UNC Board of Governors to consider policy barring staff from ‘compelling’ speech

The UNC Board of Governors is considering a policy that would prohibit UNC System schools from asking applicants for employment, promotion or academic admission to share their personal beliefs.

The proposed policy would bar questions requiring applicants “to affirmatively ascribe to or opine about beliefs, affiliations, ideals, or principles regarding matters of contemporary political debate or social action as a condition to admission, employment, or professional advancement.” It would revise the “Employee Political Activities” section of the system’s policy manual.

Members of the board’s university governance committee voted Wednesday to send the proposed revision to the to the system’s full board for a possible vote at its next meeting, in February.

The proposed policy targets “compelled speech” — defined on a system document as “any form of speech or expression requiring an individual to demonstrate agreement with certain beliefs or ideological commitments in exchange for access to employment, career development, or admission.”

“This policy protects the right to exercise speech, or to refrain from exercising speech,” the system’s FAQ document says.

The policy text does not specify what current practices it would change. But it might affect hiring and application questions about diversity, equity and inclusion initiatives.

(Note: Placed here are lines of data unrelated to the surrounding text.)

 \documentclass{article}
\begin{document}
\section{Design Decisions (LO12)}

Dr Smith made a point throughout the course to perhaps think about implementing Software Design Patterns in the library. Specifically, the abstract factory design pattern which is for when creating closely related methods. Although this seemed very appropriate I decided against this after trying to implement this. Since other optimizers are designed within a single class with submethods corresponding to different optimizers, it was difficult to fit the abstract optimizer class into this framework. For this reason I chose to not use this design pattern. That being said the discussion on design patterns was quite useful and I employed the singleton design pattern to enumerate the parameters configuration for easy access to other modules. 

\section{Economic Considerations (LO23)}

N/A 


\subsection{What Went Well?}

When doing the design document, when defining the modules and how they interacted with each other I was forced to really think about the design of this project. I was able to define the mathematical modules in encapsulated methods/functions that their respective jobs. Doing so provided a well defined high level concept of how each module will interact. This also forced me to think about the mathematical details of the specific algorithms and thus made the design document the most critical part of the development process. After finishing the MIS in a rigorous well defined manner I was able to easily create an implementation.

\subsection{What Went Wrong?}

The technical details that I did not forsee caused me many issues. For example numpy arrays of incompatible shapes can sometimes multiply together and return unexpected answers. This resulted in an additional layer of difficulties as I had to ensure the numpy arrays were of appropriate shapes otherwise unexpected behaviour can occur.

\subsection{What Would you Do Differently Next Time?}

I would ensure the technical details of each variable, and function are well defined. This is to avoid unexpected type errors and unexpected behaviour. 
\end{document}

At the UNC School of Medicine, for instance, applicants for appointments, promotion and tenure are required to demonstrate and provide statements about their commitment to the school’s DEI efforts.

“We do not condition employment or enrollment on adherence to any set of beliefs, no matter how well intended,” UNC System President Peter Hans said Wednesday in committee. “There’s a long list of good and worthy ideas we could require people to hold, but that’s not the role of the university.”

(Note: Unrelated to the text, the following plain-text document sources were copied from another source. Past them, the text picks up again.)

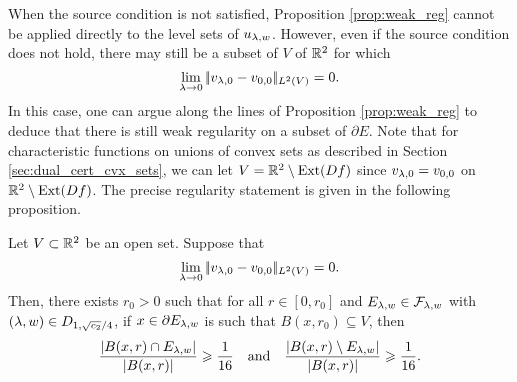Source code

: When the source condition is not satisfied,  Proposition \ref{prop:weak_reg} cannot be applied directly to the level sets of $u_{\lambda,w}$.  However, even if the source condition does not hold, there may still be a subset of $V$ of $\mathbb{R}^2$ for which
$$
\lim_{\lambda\to 0}|\!| v_{\lambda,0}-v_{0,0} |\!|_{L^2(V)}= 0.$$ In this case, one can argue along the lines of Proposition \ref{prop:weak_reg} to deduce that  there is still weak regularity on a subset of $\partial E$.  Note that for  characteristic functions on unions of convex sets as described in Section \ref{sec:dual_cert_cvx_sets}, we can let $V=\mathbb{R}^2 \setminus \operatorname{Ext}(Df)$ since $v_{\lambda,0} = v_{0,0}$ on $\mathbb{R}^2\setminus \operatorname{Ext}(Df)$. The precise regularity statement is given in the following proposition.
\begin{prop}\label{prop:weak_reg_partial}
Let $V\subset \mathbb{R}^2$ be an open set. Suppose that
$$
\lim_{\lambda\to 0}|\!| v_{\lambda,0}-v_{0,0} |\!|_{L^2(V)} = 0.
$$
Then, there exists $r_0>0$ such that for all $r\in [0, r_0]$ and $E_{\lambda,w}\in\mathcal{F}_{\lambda,w}$ with $(\lambda,w)\in D_{1,\sqrt{c_2}/4}$, if $x\in \partial E_{\lambda,w}$ is such that $B(x,r_0)\subseteq V$, then
\begin{equation*}
 \frac{\left| B(x,r)\cap E_{\lambda,w} \right|}{\left| B(x,r) \right|}\geqslant \frac{1}{16}\quad \text{and} \quad \frac{\left| B(x,r)\setminus E_{\lambda,w} \right|}{\left| B(x,r) \right|} \geqslant \frac{1}{16}.
\end{equation*}
\end{prop}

As written, the policy would not prevent the discussion of personal beliefs in classrooms, academic scholarship or research.

Neither Hans nor system general counsel Andrew Tripp pointed to a specific example of when a system employee had forced anyone to voice specific beliefs, affiliations or principles.

There was not “one particular event” that led to the policy proposal, Hans told reporters after Thursday’s full board meeting.

Some exceptions allowed

The proposed policy provides some caveats and exceptions. For example, applicants would not be prevented from volunteering information about their personal views on their own, without prompting from an application or by an interviewer.

“Our faculty, staff and students, of course, have constitutionally protected rights — free speech, free thought, free expression,” Hans told reporters after Thursday’s full board meeting. “If they choose to opine on their own, or offer an expression of their beliefs on any given topic, they’re certainly well within their rights to do so.”

The policy would also allow applications and interviewers to ask about elements of an applicant’s work, resume and scholarship, which could be related to their personal beliefs.

The policy would not impact universities’ “ability to ensure its employees comply with applicable federal or state law or existing employment requisites under the law or agency policy, such as employment oaths, appointment affidavits, and licensure and certification requirements.”

“We have non-discrimination federal laws, state laws, university policies, and so I would think any question about existing federal state law or university policy would be perfectly appropriate,” Hans told reporters.

The policy outlines a process through which additional exceptions not listed in the policy could be granted to universities, which would involve a meeting of the university governance committee and written approval from the UNC System president.

If passed as now written, employees who violate the policy could be disciplined, though specific disciplinary actions are not outlined.

Asked whether the proposed policy would impact the School of Medicine’s requirements, Hans said Thursday he would “need to take a closer look at that specific point.”

Alan Wolf, director of local news and issues for UNC Health, told The News & Observer that, because the policy is still in development and a final vote has not been taken, the School of Medicine “will wait to see a final policy from the Board of Governors in order to understand any changes required.”

In drafting the policy, the system “solicited feedback all over the country and North Carolina,” Tripp said during Wednesday’s committee meeting.

The UNC System will accept public comments on the policy until the board’s next meeting, in February.